En el mismo disco, “Dress” dialoga con otros desvelos líricos y barrocos de PJ Harvey en su manera de comunicar el amor, la sexualidad y la pasión, entendida esta última no en un sentido banal, sino vital y omnipresente. La cantante denuncia la trampa de Cenicienta, pero tendrá tiempo de ser una cínica Dalila endulzándole los oídos a Sansón antes de cortarle el pelo (“Hair”, otro rock de medio tiempo que se enfurece en el estribillo). Más aún: la por entonces veinteañera que soñaba con ser escultora rebusca en el fondo de la mitología pagana para crear “Sheela -na -gig”, otro éxito de Dry que lleva el nombre de una estatuilla europea de origen incierto, que muestra a una mujer de piernas abiertas y vagina descomunal. Tan potente fue la reivindicación, que la enciclopedia britannica incluye a la canción de PJ Harvey en un artículo sobre el tema.

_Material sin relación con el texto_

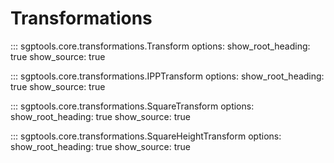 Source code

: # Transformations

::: sgptools.core.transformations.Transform
    options:
      show_root_heading: true
      show_source: true

::: sgptools.core.transformations.IPPTransform
    options:
      show_root_heading: true
      show_source: true
      
::: sgptools.core.transformations.SquareTransform
    options:
      show_root_heading: true
      show_source: true

::: sgptools.core.transformations.SquareHeightTransform
    options:
      show_root_heading: true
      show_source: true
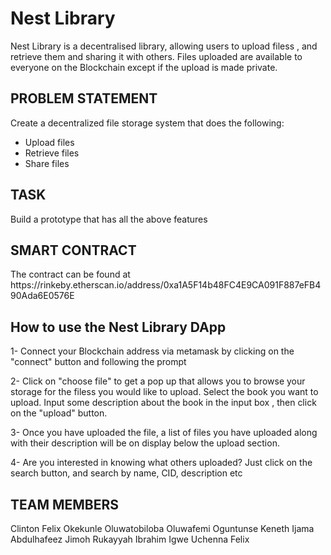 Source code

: 
<h1> Nest Library </h1>
Nest Library is a decentralised library, allowing users to upload filess , and retrieve them and sharing it with others.
Files uploaded are available to everyone on the Blockchain except if the upload is made private.

<h2>PROBLEM STATEMENT</h2>

Create a decentralized file storage system that does the following:
- Upload files
- Retrieve files
- Share files

<h2>TASK</h2>

Build a prototype that has all the above features


<h2> SMART CONTRACT</h2>
The contract can be found at https://rinkeby.etherscan.io/address/0xa1A5F14b48FC4E9CA091F887eFB490Ada6E0576E 


<h2> How to use the Nest Library DApp </h2>

1- Connect your Blockchain address via metamask by clicking on the "connect" button and following the prompt 

2- Click on "choose file" to get a pop up that allows you to browse your storage for the filess you would like to upload.
Select the book you want to upload.
Input some description about the book in the input box , then click on  the "upload" button.

3- Once you have uploaded the file, a list of files you have uploaded  along with their description will be on display below the upload section.

4- Are you interested in knowing what others uploaded?
Just click on the search button, and search by name, CID, description etc


<h2> TEAM MEMBERS </h2>
Clinton Felix
Okekunle Oluwatobiloba
Oluwafemi Oguntunse
Keneth Ijama
Abdulhafeez Jimoh
Rukayyah Ibrahim
Igwe Uchenna Felix
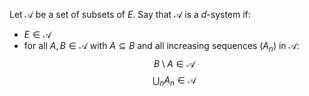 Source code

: Let $\mathcal{A}$ be a set of subsets of $E$. 
Say that $\mathcal{A}$ is a $d$-system if:
- $E\in \mathcal{A}$ 
- for all $A,B\in \mathcal{A}$ with $A\subseteq B$ and all increasing sequences $(A_{n})$ in $\mathcal{A}$:
$$
B\setminus A\in \mathcal{A}
$$
$$
\bigcup_{n}A_{n}\in \mathcal{A}
$$
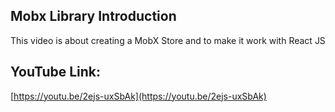 ## Mobx Library Introduction
This video is about creating a MobX Store and to make it work with React JS

## YouTube Link:
[https://youtu.be/2ejs-uxSbAk](https://youtu.be/2ejs-uxSbAk)
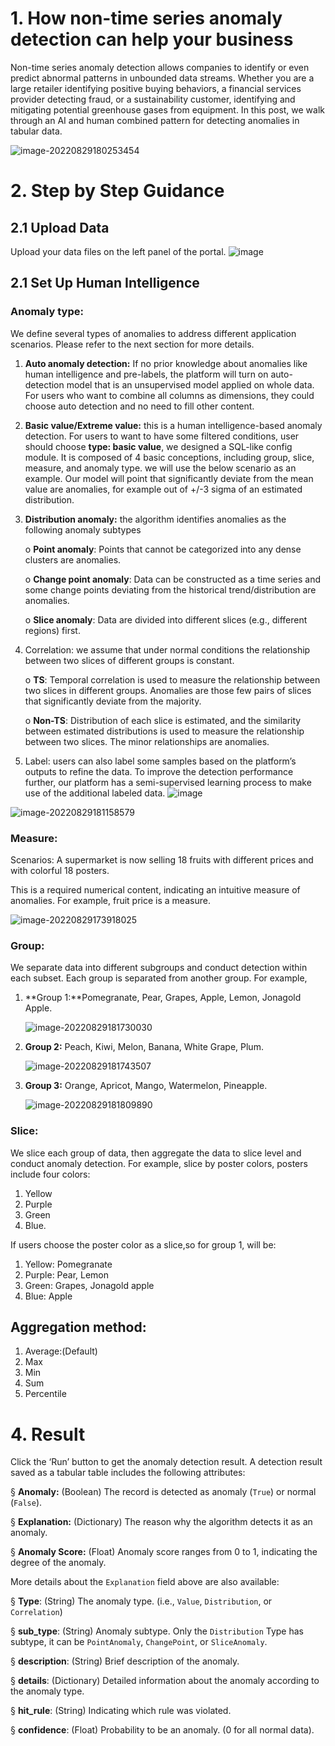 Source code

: # 1.     How non-time series anomaly detection can help your business
Non-time series anomaly detection allows companies to identify or even predict abnormal patterns in unbounded data streams. Whether you are a large retailer identifying positive buying behaviors, a financial services provider detecting fraud, or a sustainability customer, identifying and mitigating potential greenhouse gases from equipment. In this post, we walk through an AI and human combined pattern for detecting anomalies in tabular data. 

![image-20220829180253454](../../../../AppData/Roaming/Typora/typora-user-images/image-20220829180253454.png)



# 2.    Step by Step Guidance
## 2.1 Upload Data

Upload your data files on the left panel of the portal.
![image](https://user-images.githubusercontent.com/36343326/186343055-22613b5a-753e-44d1-a120-ba57b2e172d0.png)

## 2.1 Set Up Human Intelligence 

### Anomaly type: 

We define several types of anomalies to address different application scenarios. Please refer to the next section for more details. 

1. **Auto anomaly detection:** If no prior knowledge about anomalies like human intelligence and pre-labels, the platform will turn on auto-detection model that is an unsupervised model applied on whole data.  For users who want to combine all columns as dimensions, they could choose auto detection and no need to fill other content.

2. **Basic value/Extreme value:** this is a human intelligence-based anomaly detection. For users to want to have some filtered conditions, user should choose **type: basic value**, we designed a SQL-like config module. It is composed of 4 basic conceptions, including group, slice, measure, and anomaly type. we will use the below scenario as an example. Our model will point that significantly deviate from the mean value are anomalies, for example out of +/-3 sigma of an estimated distribution. 

3. **Distribution anomaly:** the algorithm identifies anomalies as the following anomaly subtypes

   o  **Point anomaly**: Points that cannot be categorized into any dense clusters are anomalies. 

   o  **Change point anomaly**: Data can be constructed as a time series and some change points deviating from the historical trend/distribution are anomalies. 

   o  **Slice anomaly**: Data are divided into different slices (e.g., different regions) first. 

4. Correlation: we assume that under normal conditions the relationship between two slices of different groups is constant. 

   o  **TS**: Temporal correlation is used to measure the relationship between two slices in different groups. Anomalies are those few pairs of slices that significantly deviate from the majority. 

   o  **Non-TS**: Distribution of each slice is estimated, and the similarity between estimated distributions is used to measure the relationship between two slices. The minor relationships are anomalies. 

5. Label: users can also label some samples based on the platform’s outputs to refine the data. To improve the detection performance further, our platform has a semi-supervised learning process to make use of the additional labeled data.
   ![image](https://user-images.githubusercontent.com/36343326/186331938-dc93049a-0279-4f74-9a12-5c2a591bf19c.png)







![image-20220829181158579](../../../../AppData/Roaming/Typora/typora-user-images/image-20220829181158579.png)



### Measure: 

Scenarios: A supermarket is now selling 18 fruits with different prices and with colorful 18 posters.

This is a required numerical content, indicating an intuitive measure of anomalies. For example, fruit price is a measure.

![image-20220829173918025](../../../../AppData/Roaming/Typora/typora-user-images/image-20220829173918025.png)



### Group: 
We separate data into different subgroups and conduct detection within each subset. Each group is separated from another group. For example, 

1. **Group 1:**Pomegranate, Pear, Grapes, Apple, Lemon, Jonagold Apple.

   ![image-20220829181730030](../../../../AppData/Roaming/Typora/typora-user-images/image-20220829181730030.png)

2. **Group 2:** Peach, Kiwi, Melon, Banana, White Grape, Plum. 

   ![image-20220829181743507](../../../../AppData/Roaming/Typora/typora-user-images/image-20220829181743507.png)

3. **Group 3:** Orange, Apricot, Mango, Watermelon, Pineapple.  

   ![image-20220829181809890](../../../../AppData/Roaming/Typora/typora-user-images/image-20220829181809890.png)

### Slice: 
We slice each group of data, then aggregate the data to slice level and conduct anomaly detection. For example, slice by poster colors, posters include four colors: 

1. Yellow
2. Purple
3. Green
4. Blue. 

If users choose the poster color as a slice,so for group 1, will be:

1. Yellow: Pomegranate
2. Purple: Pear, Lemon
3. Green: Grapes, Jonagold apple
4. Blue: Apple

## Aggregation method: 
1. Average:(Default)
2. Max
3. Min
4. Sum
5. Percentile

# 4. Result
Click the ‘Run’ button to get the anomaly detection result. A detection result saved as a tabular table includes the following attributes:

§ **Anomaly:** (Boolean) The record is detected as anomaly (`True`) or normal (`False`).

§ **Explanation:** (Dictionary) The reason why the algorithm detects it as an anomaly.

§ **Anomaly Score:** (Float) Anomaly score ranges from 0 to 1, indicating the degree of the anomaly. 

More details about the `Explanation` field above are also available:

§ **Type**: (String) The anomaly type. (i.e., `Value`, `Distribution`, or `Correlation`)

§ **sub_type**: (String) Anomaly subtype. Only the `Distribution` Type has subtype, it can be `PointAnomaly`, `ChangePoint`, or `SliceAnomaly`.

§ **description**: (String) Brief description of the anomaly.

§ **details**: (Dictionary) Detailed information about the anomaly according to the anomaly type.

§ **hit_rule**: (String) Indicating which rule was violated.

§ **confidence**: (Float) Probability to be an anomaly. (0 for all normal data).

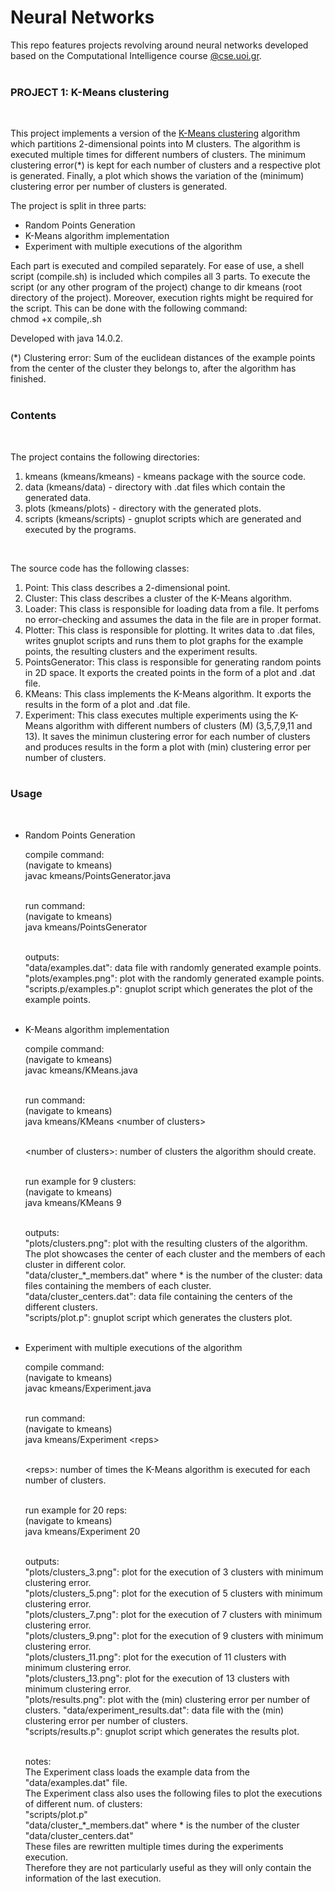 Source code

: # Neural Networks

This repo features projects revolving around neural networks developed based on the Computational Intelligence course [@cse.uoi.gr](https://www.cs.uoi.gr/).
<br><br>

### PROJECT 1: K-Means clustering 
<br>

This project implements a version of the [K-Means clustering](https://en.wikipedia.org/wiki/K-means_clustering) algorithm which partitions 2-dimensional points into M clusters. The algorithm is executed multiple times for different numbers of clusters. The minimum clustering error(*) is kept for each number of clusters and a respective plot is generated. Finally, a plot which shows the variation of the (minimum) clustering error per number of clusters is generated.

The project is split in three parts:
* Random Points Generation
* K-Means algorithm implementation
* Experiment with multiple executions of the algorithm

Each part is executed and compiled separately. For ease of use, a shell script (compile.sh) is included which compiles all 3 parts. To execute the script (or any other program of the project) change to dir kmeans (root directory of the project). Moreover, execution rights might be required for the script. This can be done with the following command:
<br>
chmod +x compile,.sh

Developed with java 14.0.2.

(*) Clustering error: Sum of the euclidean distances of the example points from the center of the cluster they belongs to, after the algorithm has finished.
<br><br>

### Contents
<br>

The project contains the following directories:
1. kmeans (kmeans/kmeans) - kmeans package with the source code.
2. data (kmeans/data) - directory with .dat files which contain the generated data.
3. plots (kmeans/plots) - directory with the generated plots.
4. scripts (kmeans/scripts) - gnuplot scripts which are generated and executed by the programs.
<br>

The source code has the following classes:
1. Point: This class describes a 2-dimensional point.
2. Cluster: This class describes a cluster of the K-Means algorithm.
3. Loader: This class is responsible for loading data from a file. It perfoms no error-checking and assumes the data in the file are in proper format.
4. Plotter:  This class is responsible for plotting. It writes data to .dat files, writes gnuplot scripts and runs them to plot graphs for the example points, the resulting clusters and the experiment results.
5. PointsGenerator: This class is responsible for generating random points in 2D space. It exports the created points in the form of a plot and .dat file.
6. KMeans: This class implements the K-Means algorithm. It exports the results in the form of a plot and .dat file.
7. Experiment: This class executes multiple experiments using the K-Means algorithm with different numbers of clusters (M) (3,5,7,9,11 and 13). It saves the minimun clustering error for each number of clusters and produces results in the form a plot with (min) clustering error per number of clusters.
<br><br>

### Usage
<br>

* Random Points Generation
    
    compile command: <br>
    (navigate to kmeans) <br>
    javac kmeans/PointsGenerator.java <br><br>

    run command: <br>
    (navigate to kmeans) <br>
    java kmeans/PointsGenerator <br><br>

    outputs: <br>
    "data/examples.dat": data file with randomly generated example points. <br>
    "plots/examples.png": plot with the randomly generated example points. <br>
    "scripts.p/examples.p": gnuplot script which generates the plot of the example points. <br><br>

* K-Means algorithm implementation

    compile command: <br>
    (navigate to kmeans) <br>
    javac kmeans/KMeans.java <br><br>

    run command: <br>
    (navigate to kmeans) <br>
    java kmeans/KMeans \<number of clusters> <br><br>

    \<number of clusters>: number of clusters the algorithm should create. <br><br>

    run example for 9 clusters: <br>
    (navigate to kmeans) <br>
    java kmeans/KMeans 9 <br><br>

    outputs: <br>
    "plots/clusters.png": plot with the resulting clusters of the algorithm.
        The plot showcases the center of each cluster and the members of each cluster in different color. <br>
    "data/cluster_*_members.dat" where * is the number of the cluster: data files containing the members of each cluster. <br>
    "data/cluster_centers.dat": data file containing the centers of the different clusters. <br>
    "scripts/plot.p": gnuplot script which generates the clusters plot. <br><br>


* Experiment with multiple executions of the algorithm

    compile command: <br>
    (navigate to kmeans) <br>
    javac kmeans/Experiment.java <br><br>

    run command: <br>
    (navigate to kmeans) <br>
    java kmeans/Experiment \<reps> <br><br>

    \<reps>: number of times the K-Means algorithm is executed for each number of clusters. <br><br>

    run example for 20 reps: <br>
    (navigate to kmeans) <br>
    java kmeans/Experiment 20 <br><br>

    outputs: <br>
    "plots/clusters_3.png": plot for the execution of 3 clusters with minimum clustering error. <br>
    "plots/clusters_5.png": plot for the execution of 5 clusters with minimum clustering error. <br>
    "plots/clusters_7.png": plot for the execution of 7 clusters with minimum clustering error. <br>
    "plots/clusters_9.png": plot for the execution of 9 clusters with minimum clustering error. <br>
    "plots/clusters_11.png": plot for the execution of 11 clusters with minimum clustering error. <br>
    "plots/clusters_13.png": plot for the execution of 13 clusters with minimum clustering error. <br>
    "plots/results.png": plot with the (min) clustering error per number of clusters.
    "data/experiment_results.dat": data file with the (min) clustering error per number of clusters. <br>
    "scripts/results.p": gnuplot script which generates the results plot. <br><br>

    notes: <br>
    The Experiment class loads the example data from the "data/examples.dat" file. <br>
    The Experiment class also uses the following files to plot the executions of different num. of clusters: <br>
        "scripts/plot.p" <br>
        "data/cluster_*_members.dat" where * is the number of the cluster <br>
        "data/cluster_centers.dat" <br>
        These files are rewritten multiple times during the experiments execution. <br>
        Therefore they are not particularly useful as they will only contain the 
        information of the last execution. <br> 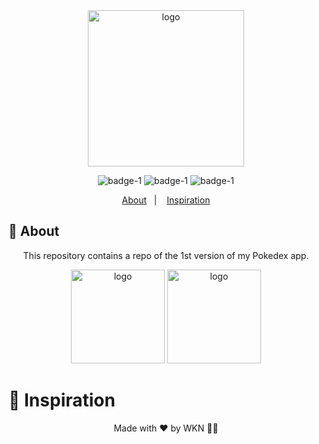 <div align='center'>
<image src='./assets/images/splash2.png' alt='logo' width="250px"/>
 
![badge-1](https://img.shields.io/badge/Dart-Flutter-blue)
![badge-1](https://img.shields.io/badge/Languages-+2-yellow)
![badge-1](https://img.shields.io/badge/Version-1.0.0-blue?logo=github&style=social)

</div>

<p align="center">
  <a href="#page_with_curl-about">About</a>&nbsp;&nbsp;&nbsp;|&nbsp;&nbsp;&nbsp;
  <a href="#thought_balloon-inspiration">Inspiration</a>
</p>

## :page_with_curl: About
<p align='center'> This repository contains a repo of the 1st version of my Pokedex app.</p>

<div align='center'>
<image src='./assets/images/1.jpg' alt='logo' width="150px"/> 
 <image src='./assets/images/2.jpg' alt='logo' width="150px"/>
</div>




# :thought_balloon: Inspiration


<p align='center'> Made with ❤️ by WKN 👋🏻 </p>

En ese sentido, como una de las feminidades más trascendentales del rock actual, PJ estuvo siempre lejos de ceñirse a ningún estándar. En lo musical y en lo político -si se quiere- ya con Dry marcó el terreno. En la atmósfera de ese tiempo flotaban Nevermind, de Nirvana; pero también Pod, de The Breeders; Pretty On The Inside, el primer disco de Hole; o Dirty, de Sonic Youth. Y si bien hay cierta impronta estética e ideológica común, PJ Harvey se despega de todo y de todas.  

En once canciones, Dry permitió, de manera mágica y misteriosa, sentar las bases de todo aquello que PJ Harvey desplegaría después. Ahí está latente el espíritu de sus discos solistas posteriores y también de los que hizo en colaboración con Nick Cave, John Parish o Josh Holmes para las Desert Sessions. Pero al margen del derrotero de su obra, se trata de un trabajo que introdujo en la escena del rock a una protagonista que hasta ahora, treinta años después de ese primer ejercicio, sigue indagando en caminos llenos de hermosura y extrañeza.